Talking Race: Good or bad, past can’t be forgotten…

May 14, 2008 by  
Filed under News, Weekly Columns

(Akiit.com) I’ve got two words for white America: Thank you.

Thanks for building homes in poor communities through programs such as Habitat for Humanity; for working with HIV/AIDS relief programs in places such as sub-Saharan Africa.

Thanks for mobilizing the Innocence Project, which is freeing wrongly convicted prisoners, many of whom are black.

When I see such noble efforts, when I witness men and women of all races working for a common good, my faith in humanity is restored.

Reminds me of my own childhood, a time when Jim Crow’s calloused grip on our Southern lifestyles and customs could be seen in whites-only community centers, or in the segregated schools that survived well into my youth.

I can’t forget that.

But it also was a time when more than a few white people availed themselves to me as coaches, mentors, teachers, friends – and heroes.

I can’t forget that, either.

Those two seemingly incongruous images bespeak the layered complexity of America’s race relations, which, despite the growing presence of Hispanics and other ethnic groups, still tends to be defined in black and white.

I wrestle mightily with the notion that many white people are growing tired of blacks dredging up our “painful past.” Truth is, black folks get a little miffed when whites, whose triumphs and successes are well chronicled in history books, tell us, “Get over it!” Or “Move on!”

That task is as daunting as it is unrealistic for a people still piecing together its legacy.

I was struck by what Helen Biderman, an 80-year-old Jewish woman, said about Holocaust Remembrance Day.
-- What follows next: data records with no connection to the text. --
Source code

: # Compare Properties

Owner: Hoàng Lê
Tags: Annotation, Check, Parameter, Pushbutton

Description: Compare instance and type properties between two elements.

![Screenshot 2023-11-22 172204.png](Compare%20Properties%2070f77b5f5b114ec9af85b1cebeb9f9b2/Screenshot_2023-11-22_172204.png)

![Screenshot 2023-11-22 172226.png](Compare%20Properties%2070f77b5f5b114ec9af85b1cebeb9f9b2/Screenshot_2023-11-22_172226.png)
She was 11 when the Germans invaded Poland in 1939 and forced her family to live in a ghetto. Her family ultimately fled, with members at one point hiding in a chimney.
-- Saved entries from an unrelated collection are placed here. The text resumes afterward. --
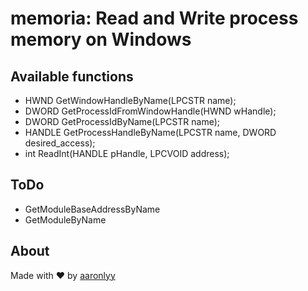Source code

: # memoria: Read and Write process memory on Windows

## Available functions

- HWND GetWindowHandleByName(LPCSTR name);
- DWORD GetProcessIdFromWindowHandle(HWND wHandle);
- DWORD GetProcessIdByName(LPCSTR name);
- HANDLE GetProcessHandleByName(LPCSTR name, DWORD desired_access);
- int ReadInt(HANDLE pHandle, LPCVOID address);

## ToDo

- GetModuleBaseAddressByName
- GetModuleByName

## About

Made with ♥ by [aaronlyy](https://github.com/aaronlyy)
It brings back the most terrible memories,” Ms. Biderman said.

So why, you may ask, do she and Jews the world over put themselves through such a ritual? Because, as Ms. Biderman summed up: It’s better to remember than forget.

No, blacks can’t wallow in the past. We get that. Our past must be a foundation on which we stand, not a crutch on which we forever lean.
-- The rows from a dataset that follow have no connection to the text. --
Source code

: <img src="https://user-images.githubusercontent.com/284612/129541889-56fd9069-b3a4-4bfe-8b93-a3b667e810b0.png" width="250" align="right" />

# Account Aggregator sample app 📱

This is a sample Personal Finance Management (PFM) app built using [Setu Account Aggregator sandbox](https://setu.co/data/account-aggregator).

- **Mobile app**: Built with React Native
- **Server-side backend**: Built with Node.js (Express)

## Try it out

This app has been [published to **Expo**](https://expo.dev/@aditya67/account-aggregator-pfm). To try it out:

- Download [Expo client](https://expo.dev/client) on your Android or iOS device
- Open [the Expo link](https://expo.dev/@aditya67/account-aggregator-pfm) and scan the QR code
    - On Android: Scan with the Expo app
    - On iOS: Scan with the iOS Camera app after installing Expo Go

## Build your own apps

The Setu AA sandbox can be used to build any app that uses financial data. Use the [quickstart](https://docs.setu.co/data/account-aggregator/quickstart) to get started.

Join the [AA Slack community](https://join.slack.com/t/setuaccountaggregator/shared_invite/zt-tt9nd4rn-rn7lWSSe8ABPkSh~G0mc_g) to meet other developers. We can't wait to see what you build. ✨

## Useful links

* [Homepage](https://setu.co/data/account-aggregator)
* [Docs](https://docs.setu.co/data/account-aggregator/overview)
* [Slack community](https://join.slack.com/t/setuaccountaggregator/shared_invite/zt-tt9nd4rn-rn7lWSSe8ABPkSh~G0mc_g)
Yet, whites must understand that watching Roots is far from living Roots. Black folks can’t just click on the remote and change the dynamic forces of history that thrust us into the 21st century, baggage and all.

To be clear, we don’t mind talking about our problems: One in four black folks lives in poverty. One in five of us doesn’t have health insurance. One in eight black males in their 20s is in prison.

It’s so bad that even Bill Cosby has turned sour on a generation that won’t even pull up its pants, let alone pull itself up by its bootstraps.

Here’s the rub. So often when we hear our white friends talking about issues such as the number of black men in prison, they tend to deny any institutional culpability. They shrug off the gross disparities in arrests, convictions and incarceration that blacks face for some crimes, such as drug use. They blithely say, “Oh, well, you brought it on yourself.”

We’d like for you to be as outraged, too, when you read that blacks make up 13 percent of all drug users but constitute more than a third of those arrested, more than half of those convicted and nearly three-fourths of those imprisoned.

That’s not justice; that’s “just us.”

If I had white America’s ear for a second, I would say black America is at a crossroads. We have more blacks in the middle class than ever before, and more blacks in the underclass than ever before.

So if you’re going to talk about us – and we know you will – please tell both sides of our story.